╔══
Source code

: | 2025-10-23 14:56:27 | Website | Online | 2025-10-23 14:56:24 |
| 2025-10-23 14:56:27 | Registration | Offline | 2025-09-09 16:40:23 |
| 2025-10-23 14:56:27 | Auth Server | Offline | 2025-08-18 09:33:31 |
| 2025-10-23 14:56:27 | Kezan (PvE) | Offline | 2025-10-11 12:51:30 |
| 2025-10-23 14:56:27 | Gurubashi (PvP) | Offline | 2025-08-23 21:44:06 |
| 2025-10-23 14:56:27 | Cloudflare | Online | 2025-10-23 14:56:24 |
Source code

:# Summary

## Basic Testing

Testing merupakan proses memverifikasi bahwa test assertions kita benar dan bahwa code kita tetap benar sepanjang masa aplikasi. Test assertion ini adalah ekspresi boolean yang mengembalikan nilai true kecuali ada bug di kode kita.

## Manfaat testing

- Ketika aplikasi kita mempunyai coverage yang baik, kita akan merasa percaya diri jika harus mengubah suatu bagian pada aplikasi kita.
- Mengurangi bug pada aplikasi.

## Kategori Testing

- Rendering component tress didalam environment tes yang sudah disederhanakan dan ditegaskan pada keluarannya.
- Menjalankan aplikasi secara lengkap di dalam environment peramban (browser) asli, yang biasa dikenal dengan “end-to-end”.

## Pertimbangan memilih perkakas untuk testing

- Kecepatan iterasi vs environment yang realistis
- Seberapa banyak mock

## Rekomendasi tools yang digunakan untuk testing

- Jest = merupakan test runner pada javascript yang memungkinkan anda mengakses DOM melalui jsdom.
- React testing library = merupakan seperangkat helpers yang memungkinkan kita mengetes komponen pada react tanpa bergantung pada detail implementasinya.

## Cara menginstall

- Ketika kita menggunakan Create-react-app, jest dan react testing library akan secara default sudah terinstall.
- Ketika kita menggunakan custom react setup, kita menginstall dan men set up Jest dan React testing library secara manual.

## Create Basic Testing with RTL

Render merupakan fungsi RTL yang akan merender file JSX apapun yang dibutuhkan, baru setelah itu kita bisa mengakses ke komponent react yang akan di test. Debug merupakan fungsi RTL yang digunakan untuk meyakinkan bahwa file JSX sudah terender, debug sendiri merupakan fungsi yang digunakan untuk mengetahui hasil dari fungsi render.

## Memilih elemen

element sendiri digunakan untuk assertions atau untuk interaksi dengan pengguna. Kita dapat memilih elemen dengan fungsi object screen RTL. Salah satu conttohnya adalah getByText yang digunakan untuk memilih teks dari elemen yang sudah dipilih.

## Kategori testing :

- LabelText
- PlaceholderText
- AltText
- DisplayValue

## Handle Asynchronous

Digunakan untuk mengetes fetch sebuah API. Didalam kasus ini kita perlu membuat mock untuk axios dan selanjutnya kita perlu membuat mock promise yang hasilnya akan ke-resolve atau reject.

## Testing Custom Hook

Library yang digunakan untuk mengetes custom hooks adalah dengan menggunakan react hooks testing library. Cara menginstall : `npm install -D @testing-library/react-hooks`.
╚══
◆ **Task details**:
What is needed is a verbatim copy of every line in the records above from the one containing "- Kecepatan iterasi" down to the one containing "- DisplayValue", both included, and nothing more.

◆ **Response to this task**:
- Kecepatan iterasi vs environment yang realistis
- Seberapa banyak mock

## Rekomendasi tools yang digunakan untuk testing

- Jest = merupakan test runner pada javascript yang memungkinkan anda mengakses DOM melalui jsdom.
- React testing library = merupakan seperangkat helpers yang memungkinkan kita mengetes komponen pada react tanpa bergantung pada detail implementasinya.

## Cara menginstall

- Ketika kita menggunakan Create-react-app, jest dan react testing library akan secara default sudah terinstall.
- Ketika kita menggunakan custom react setup, kita menginstall dan men set up Jest dan React testing library secara manual.

## Create Basic Testing with RTL

Render merupakan fungsi RTL yang akan merender file JSX apapun yang dibutuhkan, baru setelah itu kita bisa mengakses ke komponent react yang akan di test. Debug merupakan fungsi RTL yang digunakan untuk meyakinkan bahwa file JSX sudah terender, debug sendiri merupakan fungsi yang digunakan untuk mengetahui hasil dari fungsi render.

## Memilih elemen

element sendiri digunakan untuk assertions atau untuk interaksi dengan pengguna. Kita dapat memilih elemen dengan fungsi object screen RTL. Salah satu conttohnya adalah getByText yang digunakan untuk memilih teks dari elemen yang sudah dipilih.

## Kategori testing :

- LabelText
- PlaceholderText
- AltText
- DisplayValue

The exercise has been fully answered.